Leave out all pictures. Return exactly the lines from the top of the material through the line containing "- [x] getSmallFriendAvatar".
★ ★ ★
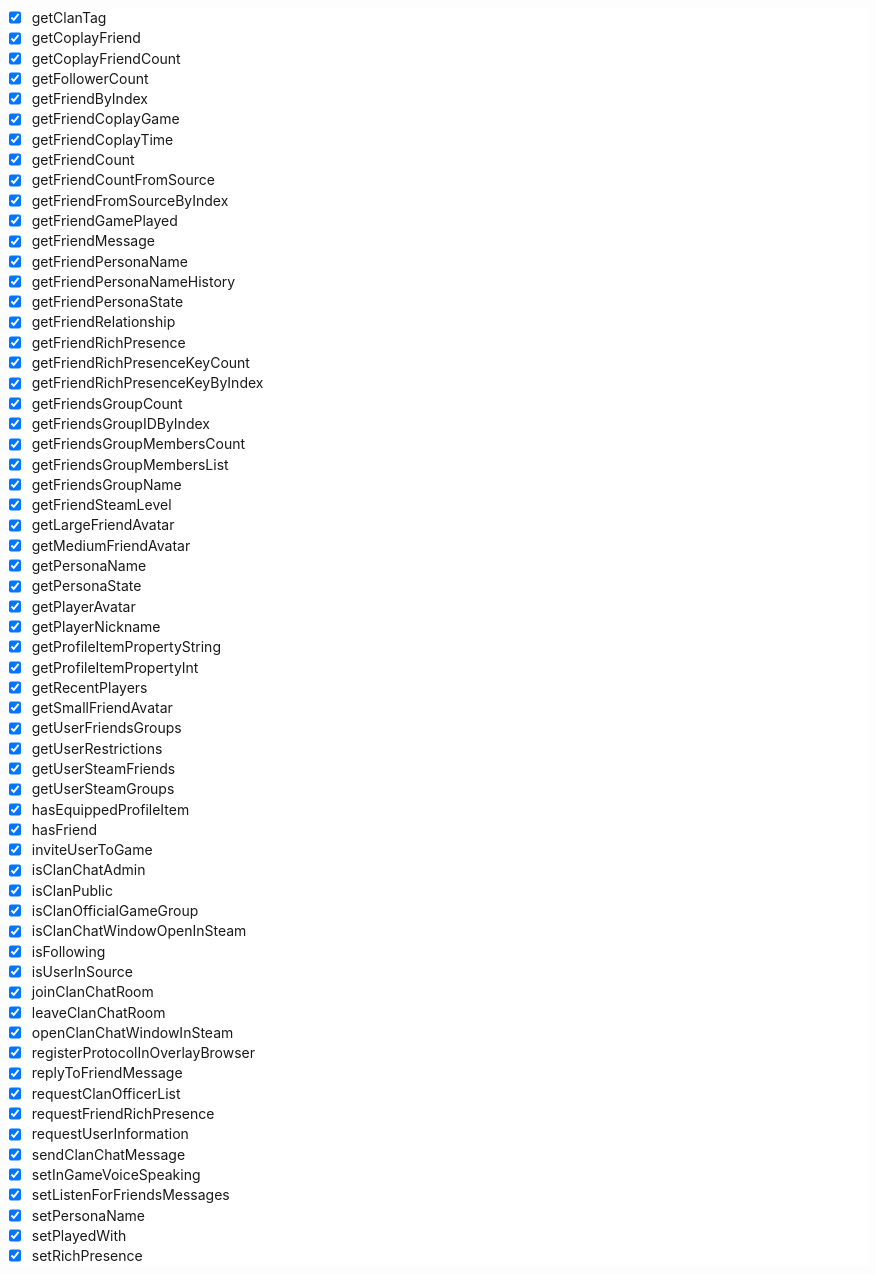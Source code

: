 - [x] getClanTag
- [x] getCoplayFriend
- [x] getCoplayFriendCount
- [x] getFollowerCount
- [x] getFriendByIndex
- [x] getFriendCoplayGame
- [x] getFriendCoplayTime
- [x] getFriendCount
- [x] getFriendCountFromSource
- [x] getFriendFromSourceByIndex
- [x] getFriendGamePlayed
- [x] getFriendMessage
- [x] getFriendPersonaName
- [x] getFriendPersonaNameHistory
- [x] getFriendPersonaState
- [x] getFriendRelationship
- [x] getFriendRichPresence
- [x] getFriendRichPresenceKeyCount
- [x] getFriendRichPresenceKeyByIndex
- [x] getFriendsGroupCount
- [x] getFriendsGroupIDByIndex
- [x] getFriendsGroupMembersCount
- [x] getFriendsGroupMembersList
- [x] getFriendsGroupName
- [x] getFriendSteamLevel
- [x] getLargeFriendAvatar
- [x] getMediumFriendAvatar
- [x] getPersonaName
- [x] getPersonaState
- [x] getPlayerAvatar
- [x] getPlayerNickname
- [x] getProfileItemPropertyString
- [x] getProfileItemPropertyInt
- [x] getRecentPlayers
- [x] getSmallFriendAvatar
- [x] getUserFriendsGroups
- [x] getUserRestrictions
- [x] getUserSteamFriends
- [x] getUserSteamGroups
- [x] hasEquippedProfileItem
- [x] hasFriend
- [x] inviteUserToGame
- [x] isClanChatAdmin
- [x] isClanPublic
- [x] isClanOfficialGameGroup
- [x] isClanChatWindowOpenInSteam
- [x] isFollowing
- [x] isUserInSource
- [x] joinClanChatRoom
- [x] leaveClanChatRoom
- [x] openClanChatWindowInSteam
- [x] registerProtocolInOverlayBrowser
- [x] replyToFriendMessage
- [x] requestClanOfficerList
- [x] requestFriendRichPresence
- [x] requestUserInformation
- [x] sendClanChatMessage
- [x] setInGameVoiceSpeaking
- [x] setListenForFriendsMessages
- [x] setPersonaName
- [x] setPlayedWith
- [x] setRichPresence

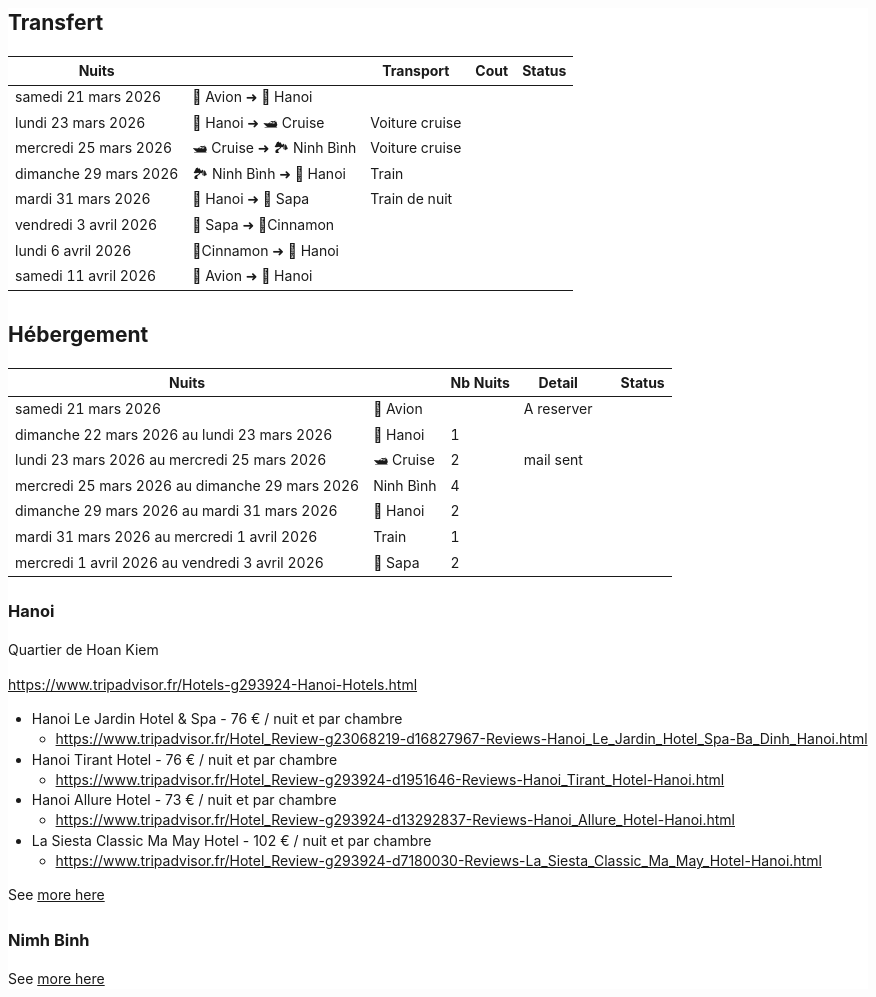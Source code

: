 ## Transfert

| Nuits                 |                            | Transport      | Cout | Status |
| --------------------- | -------------------------- | -------------- | ---- | ------ |
| samedi 21 mars 2026   | 🛬 Avion  ➜ 🏮 Hanoi       |                |      |        |
| lundi 23 mars 2026    | 🏮 Hanoi ➜ 🛥️ Cruise      | Voiture cruise |      |        |
| mercredi 25 mars 2026 | 🛥️ Cruise ➜ 🏞️ Ninh Bình | Voiture cruise |      |        |
| dimanche 29 mars 2026 | 🏞️ Ninh Bình ➜ 🏮 Hanoi   | Train          |      |        |
| mardi 31 mars 2026    | 🏮 Hanoi ➜ 🌄 Sapa         | Train de nuit  |      |        |
| vendredi 3 avril 2026 | 🌄 Sapa ➜ 🌿Cinnamon       |                |      |        |
| lundi 6 avril 2026    | 🌿Cinnamon ➜ 🏮 Hanoi      |                |      |        |
| samedi 11 avril 2026  | 🛬 Avion  ➜ 🏮 Hanoi       |                |      |        |

## Hébergement

| Nuits                                             |            | Nb Nuits | Detail     |     | Status |
| ------------------------------------------------- | ---------- | -------- | ---------- | --- | ------ |
| samedi 21 mars 2026                               | 🛬 Avion   |          | A reserver |     |        |
| dimanche 22 mars 2026 		au lundi 23 mars 2026     | 🏮 Hanoi   | 1        |            |     |        |
| lundi 23 mars 2026 			au mercredi 25 mars 2026    | 🛥️ Cruise | 2        | mail sent  |     |        |
| mercredi 25 mars 2026 		au dimanche 29 mars 2026  | Ninh Bình  | 4        |            |     |        |
| dimanche 29 mars 2026 		au mardi 31 mars 2026     | 🏮 Hanoi   | 2        |            |     |        |
| mardi 31 mars 2026 			au mercredi 1 avril 2026    | Train      | 1        |            |     |        |
| mercredi 1 avril 2026 			au vendredi 3 avril 2026 | 🌄 Sapa    | 2        |            |     |        |

### Hanoi

Quartier de Hoan Kiem

https://www.tripadvisor.fr/Hotels-g293924-Hanoi-Hotels.html
 
- Hanoi Le Jardin Hotel & Spa - 76 € / nuit et par chambre
	- https://www.tripadvisor.fr/Hotel_Review-g23068219-d16827967-Reviews-Hanoi_Le_Jardin_Hotel_Spa-Ba_Dinh_Hanoi.html
- Hanoi Tirant Hotel - 76 € / nuit et par chambre
	- https://www.tripadvisor.fr/Hotel_Review-g293924-d1951646-Reviews-Hanoi_Tirant_Hotel-Hanoi.html
- Hanoi Allure Hotel - 73 € / nuit et par chambre
	- https://www.tripadvisor.fr/Hotel_Review-g293924-d13292837-Reviews-Hanoi_Allure_Hotel-Hanoi.html
- La Siesta Classic Ma May Hotel - 102 € / nuit et par chambre
	- https://www.tripadvisor.fr/Hotel_Review-g293924-d7180030-Reviews-La_Siesta_Classic_Ma_May_Hotel-Hanoi.html

See [more here](Vietnam_Hanoi.md)

### Nimh Binh

See [more here](Vietnam_NimhBinh.md)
★ ★ ★
Output:
Source code

: - [x] getClanTag
- [x] getCoplayFriend
- [x] getCoplayFriendCount
- [x] getFollowerCount
- [x] getFriendByIndex
- [x] getFriendCoplayGame
- [x] getFriendCoplayTime
- [x] getFriendCount
- [x] getFriendCountFromSource
- [x] getFriendFromSourceByIndex
- [x] getFriendGamePlayed
- [x] getFriendMessage
- [x] getFriendPersonaName
- [x] getFriendPersonaNameHistory
- [x] getFriendPersonaState
- [x] getFriendRelationship
- [x] getFriendRichPresence
- [x] getFriendRichPresenceKeyCount
- [x] getFriendRichPresenceKeyByIndex
- [x] getFriendsGroupCount
- [x] getFriendsGroupIDByIndex
- [x] getFriendsGroupMembersCount
- [x] getFriendsGroupMembersList
- [x] getFriendsGroupName
- [x] getFriendSteamLevel
- [x] getLargeFriendAvatar
- [x] getMediumFriendAvatar
- [x] getPersonaName
- [x] getPersonaState
- [x] getPlayerAvatar
- [x] getPlayerNickname
- [x] getProfileItemPropertyString
- [x] getProfileItemPropertyInt
- [x] getRecentPlayers
- [x] getSmallFriendAvatar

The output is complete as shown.